Everything runs in the cloud. The only manual step is clicking "Submit to Competition" in the browser.

## Why Not Fully Automated?

The Kaggle API's `CreateCodeSubmission` endpoint returns **403 Forbidden** (`Permission 'kernelSessions.get' was denied`). This applies to both Legacy API Keys and new API Tokens (KGAT_...), across CLI versions 1.8.4 and 2.0.0 (as of Feb 2026). File submission (`competitions submit`) also returns 400 for code competitions.

## Workflow Overview

| Step | Automated? | How |
|---|---|---|
| Edit notebook | - | Any device |
| Upload to Kaggle | **Yes** | GitHub Actions + `kaggle kernels push` |
| Submit | **Manual** | Browser: "Submit to Competition" |
| Check score | **Yes** | `kaggle competitions submissions` API |

## Key Gotchas

1. **`enable_internet` must be `false`** — Internet ON prevents the notebook from being eligible for submission
2. **Data path**: `competition_sources` mounts at `/kaggle/input/competitions/<slug>/`, NOT `/kaggle/input/<slug>/`
3. **`kernels output` on Windows**: Non-ASCII characters (like Akkadian) cause cp932 encoding errors — use the API directly

---

Now let's build the actual baseline and generate a submission.

## Step 1: Verify Data Path

First, let's confirm where the competition data is mounted.

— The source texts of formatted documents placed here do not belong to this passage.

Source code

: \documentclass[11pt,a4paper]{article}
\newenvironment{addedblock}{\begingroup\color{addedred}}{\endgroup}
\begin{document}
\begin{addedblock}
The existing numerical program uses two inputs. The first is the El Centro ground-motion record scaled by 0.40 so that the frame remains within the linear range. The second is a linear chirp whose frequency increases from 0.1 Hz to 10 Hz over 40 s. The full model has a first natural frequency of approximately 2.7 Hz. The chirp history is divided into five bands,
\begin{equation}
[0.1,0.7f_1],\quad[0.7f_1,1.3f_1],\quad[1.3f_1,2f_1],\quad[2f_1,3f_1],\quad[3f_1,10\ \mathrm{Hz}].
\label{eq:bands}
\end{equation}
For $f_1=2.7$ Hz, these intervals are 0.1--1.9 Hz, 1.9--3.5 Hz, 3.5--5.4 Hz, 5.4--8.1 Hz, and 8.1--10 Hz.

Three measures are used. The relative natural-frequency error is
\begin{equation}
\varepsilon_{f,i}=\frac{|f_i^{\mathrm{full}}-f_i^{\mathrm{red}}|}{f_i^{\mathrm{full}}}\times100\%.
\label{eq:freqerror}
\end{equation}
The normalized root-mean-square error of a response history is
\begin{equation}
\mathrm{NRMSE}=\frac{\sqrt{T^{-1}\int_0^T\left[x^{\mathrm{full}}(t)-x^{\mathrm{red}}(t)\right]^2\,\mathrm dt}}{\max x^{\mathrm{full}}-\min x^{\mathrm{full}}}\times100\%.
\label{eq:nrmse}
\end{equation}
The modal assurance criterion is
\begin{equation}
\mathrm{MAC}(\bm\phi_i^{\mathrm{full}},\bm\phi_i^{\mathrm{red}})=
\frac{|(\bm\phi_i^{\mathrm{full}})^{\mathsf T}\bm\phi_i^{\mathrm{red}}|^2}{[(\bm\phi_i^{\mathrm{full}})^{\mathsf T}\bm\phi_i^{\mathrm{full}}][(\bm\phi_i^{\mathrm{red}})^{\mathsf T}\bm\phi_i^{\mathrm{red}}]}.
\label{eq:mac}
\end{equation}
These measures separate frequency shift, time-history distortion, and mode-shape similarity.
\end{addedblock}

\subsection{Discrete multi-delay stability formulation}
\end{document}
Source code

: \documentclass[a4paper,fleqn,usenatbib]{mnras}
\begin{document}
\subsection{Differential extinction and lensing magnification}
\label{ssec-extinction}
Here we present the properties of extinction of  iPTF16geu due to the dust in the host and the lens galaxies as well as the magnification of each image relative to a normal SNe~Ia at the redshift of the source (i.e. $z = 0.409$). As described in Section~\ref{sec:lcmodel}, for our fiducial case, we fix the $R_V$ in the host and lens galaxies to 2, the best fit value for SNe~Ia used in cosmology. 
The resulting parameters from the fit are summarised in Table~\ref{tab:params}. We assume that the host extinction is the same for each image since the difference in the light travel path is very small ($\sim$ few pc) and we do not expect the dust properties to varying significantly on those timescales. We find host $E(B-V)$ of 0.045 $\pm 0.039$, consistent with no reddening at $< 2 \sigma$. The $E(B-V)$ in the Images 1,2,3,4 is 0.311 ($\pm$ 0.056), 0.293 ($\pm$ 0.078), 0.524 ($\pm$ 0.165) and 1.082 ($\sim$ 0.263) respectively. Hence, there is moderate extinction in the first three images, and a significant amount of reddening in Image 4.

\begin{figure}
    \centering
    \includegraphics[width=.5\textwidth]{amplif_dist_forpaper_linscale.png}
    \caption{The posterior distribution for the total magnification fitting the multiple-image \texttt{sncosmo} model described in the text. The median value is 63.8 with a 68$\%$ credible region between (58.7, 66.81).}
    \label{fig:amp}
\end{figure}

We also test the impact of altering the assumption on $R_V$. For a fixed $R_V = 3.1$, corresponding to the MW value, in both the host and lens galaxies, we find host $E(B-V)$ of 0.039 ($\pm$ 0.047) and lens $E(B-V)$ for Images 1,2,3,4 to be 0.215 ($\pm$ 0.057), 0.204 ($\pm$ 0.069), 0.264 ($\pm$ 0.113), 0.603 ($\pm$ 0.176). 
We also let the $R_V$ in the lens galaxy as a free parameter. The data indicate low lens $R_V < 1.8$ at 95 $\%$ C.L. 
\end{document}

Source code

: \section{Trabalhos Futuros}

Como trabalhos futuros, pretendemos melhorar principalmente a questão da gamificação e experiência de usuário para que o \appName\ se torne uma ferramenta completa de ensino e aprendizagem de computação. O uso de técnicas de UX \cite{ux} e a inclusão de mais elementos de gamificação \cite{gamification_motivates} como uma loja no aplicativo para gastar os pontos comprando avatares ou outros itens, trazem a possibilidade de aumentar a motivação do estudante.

This is a common gotcha.

In [None]:
from pathlib import Path

input_dir = Path('/kaggle/input')
for item in sorted(input_dir.iterdir()):
    print(f'{item.name}/')
    for sub in sorted(item.iterdir()):
        print(f'  {sub.name} ({sub.stat().st_size:,} bytes)')

## Step 2: Load Data

Note the path: `/kaggle/input/competitions/deep-past-initiative-machine-translation/`

In [None]:
import pandas as pd
import numpy as np

DATA_DIR = Path('/kaggle/input/competitions/deep-past-initiative-machine-translation')

train = pd.read_csv(DATA_DIR / 'train.csv')
test = pd.read_csv(DATA_DIR / 'test.csv')
sample_sub = pd.read_csv(DATA_DIR / 'sample_submission.csv')

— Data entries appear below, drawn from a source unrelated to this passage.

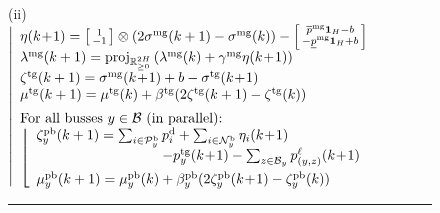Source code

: \documentclass{IEEEtran}  %
\newcommand{\mc}{\mathcal}
\newcommand{\bb}{\mathbb}
\newcommand{\R}{\bb R}
\newcommand{\proj}{\mathrm{proj}}
\newcommand{\0}{\mathbf{0}}
\newcommand{\1}{\mathbf{1}}
\begin{document}
\begin{figure}[t]
{\begin{minipage}{\columnwidth}
\medskip
\noindent
\noindent 
(ii) \\[.2em]
\hspace*{.15em}
$
\left| 
\begin{array}{l}
%
\eta(k\!+\!1) = 
	\left[
	\begin{smallmatrix}
	1\\
	- 1 
	\end{smallmatrix}
	\right] \otimes (2 \sigma^{\text{mg}}(k+1)- \sigma^{\text{mg}}(k)) 
	-
	\left[
	\begin{smallmatrix}
	\overline{p}^{\mathrm{mg}}\1_{H}-b \\
	-     \underline{p}^{\mathrm{mg}} \1_{H}+b
	\end{smallmatrix} 
	\right]\\
	\lambda^{\text{mg}}(k+1) = \textstyle
	\proj_{\R^{2 H}_{\geq 0}}\left( 
	\lambda^{\text{mg}}(k) + \gamma^{\text{mg}} \eta(k\!+\!1)
	 \right)\\
%
\zeta^{\text{tg}}(k+1) = \sigma^{\text{mg}}
	(k\!+\!1)+b- \sigma^{\text{tg}}(k\!+\!1)\\
	\mu^{\text{tg}}(k+1) = \mu^{\text{tg}}(k) + \beta^{\text{tg}} (2\zeta^{\text{tg}}(k+1)-\zeta^{\text{tg}}(k))\\[.5em]
\text{For all busses } y \in \mc B \text{ (in parallel):}\\
\left\lfloor
\begin{array}{l}
\zeta^{\text{pb}}_y(k+1)   = \sum_{i \in \mc P_y^{\mathrm{b}}} p_i^{\mathrm{d}} + \sum_{i \in \mc N_y^{\mathrm{b}}} \eta_i(k\!+\!1)\\
\hspace*{9em} - p^{\text{tg}}_y(k\!+\!1) - \sum_{z \in \mc B_y} p^\ell_{(y,z)} (k\!+\!1)\\[.5em]
%
\mu_y^{\text{pb}}(k+1) = \mu_y^{\text{pb}}(k) + \beta^{\text{pb}}_y (2 \zeta^{\text{pb}}_y(k\!+\!1)- \zeta^{\text{pb}}_y(k))
\end{array}
\right.
\end{array}
\right.
$

\medskip
\hrule
\end{minipage}
}
\end{figure}
\end{document}
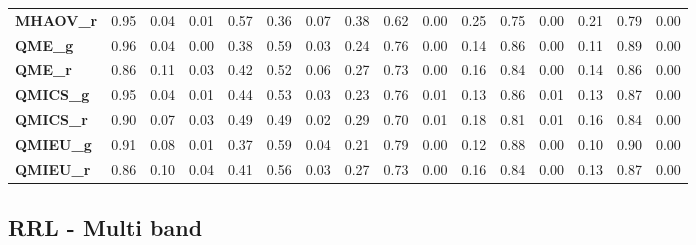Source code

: \begin{anexo}
\begin{table}
{\begin{tabular}{lrrrrrrrrrrrrrrr}
\textbf{MHAOV\_r} &        0.95 &  0.04 &     0.01 &        0.57 &  0.36 &     0.07 &        0.38 &  0.62 &     0.00 &        0.25 &  0.75 &     0.00 &        0.21 &  0.79 &     0.00 \\
\textbf{QME\_g  } &        0.96 &  0.04 &     0.00 &        0.38 &  0.59 &     0.03 &        0.24 &  0.76 &     0.00 &        0.14 &  0.86 &     0.00 &        0.11 &  0.89 &     0.00 \\
\textbf{QME\_r  } &        0.86 &  0.11 &     0.03 &        0.42 &  0.52 &     0.06 &        0.27 &  0.73 &     0.00 &        0.16 &  0.84 &     0.00 &        0.14 &  0.86 &     0.00 \\
\textbf{QMICS\_g} &        0.95 &  0.04 &     0.01 &        0.44 &  0.53 &     0.03 &        0.23 &  0.76 &     0.01 &        0.13 &  0.86 &     0.01 &        0.13 &  0.87 &     0.00 \\
\textbf{QMICS\_r} &        0.90 &  0.07 &     0.03 &        0.49 &  0.49 &     0.02 &        0.29 &  0.70 &     0.01 &        0.18 &  0.81 &     0.01 &        0.16 &  0.84 &     0.00 \\
\textbf{QMIEU\_g} &        0.91 &  0.08 &     0.01 &        0.37 &  0.59 &     0.04 &        0.21 &  0.79 &     0.00 &        0.12 &  0.88 &     0.00 &        0.10 &  0.90 &     0.00 \\
\textbf{QMIEU\_r} &        0.86 &  0.10 &     0.04 &        0.41 &  0.56 &     0.03 &        0.27 &  0.73 &     0.00 &        0.16 &  0.84 &     0.00 &        0.13 &  0.87 &     0.00 \\
\bottomrule
\end{tabular}}
\end{table}


    \subsection{RRL - Multi band}
    

\end{anexo}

print(f'Train: {train.shape}')
print(f'  Columns: {train.columns.tolist()}')
print(f'  Sample transliteration: {train["transliteration"].iloc[0][:80]}')
print(f'  Sample translation: {train["translation"].iloc[0][:80]}')
print()
print(f'Test: {test.shape}')
print(f'  Columns: {test.columns.tolist()}')
print()
print(f'Submission format: {sample_sub.shape}')
print(f'  Columns: {sample_sub.columns.tolist()}')

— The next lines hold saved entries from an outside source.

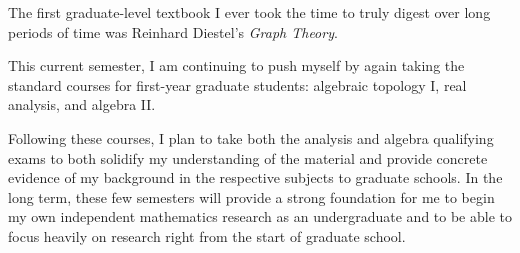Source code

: \documentclass[11pt]{article}
\begin{document}

The first graduate-level textbook I ever took the time to truly digest over long periods of time was Reinhard Diestel's \emph{Graph Theory}.


%


This current semester, I am continuing to push myself by again taking the standard courses for first-year graduate students: algebraic topology I, real analysis, and algebra II.


Following these courses, I plan to take both the analysis and algebra qualifying exams to both solidify my understanding of the material and provide concrete evidence of my background in the respective subjects to graduate schools. In the long term, these few semesters will provide a strong foundation for me to begin my own independent mathematics research as an undergraduate and to be able to focus heavily on research right from the start of graduate school.



\end{document}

## Step 3: TF-IDF Nearest Neighbor Baseline

For this translation task (Akkadian → English), we use a simple approach:
1. Vectorize all transliterations using **character n-gram TF-IDF**
2. For each test row, find the **most similar** training transliteration
3. Use the corresponding English translation as our prediction

Character n-grams work well for transliterated cuneiform text where token boundaries are marked with hyphens.

In [None]:
from sklearn.feature_extraction.text import TfidfVectorizer
from sklearn.metrics.pairwise import cosine_similarity

train['transliteration'] = train['transliteration'].fillna('')
train['translation'] = train['translation'].fillna('')
test['transliteration'] = test['transliteration'].fillna('')

vectorizer = TfidfVectorizer(
    analyzer='char_wb',
    ngram_range=(2, 5),
    max_features=50000,
    sublinear_tf=True
)

train_tfidf = vectorizer.fit_transform(train['transliteration'])
test_tfidf = vectorizer.transform(test['transliteration'])

print(f'Train TF-IDF matrix: {train_tfidf.shape}')
print(f'Test TF-IDF matrix: {test_tfidf.shape}')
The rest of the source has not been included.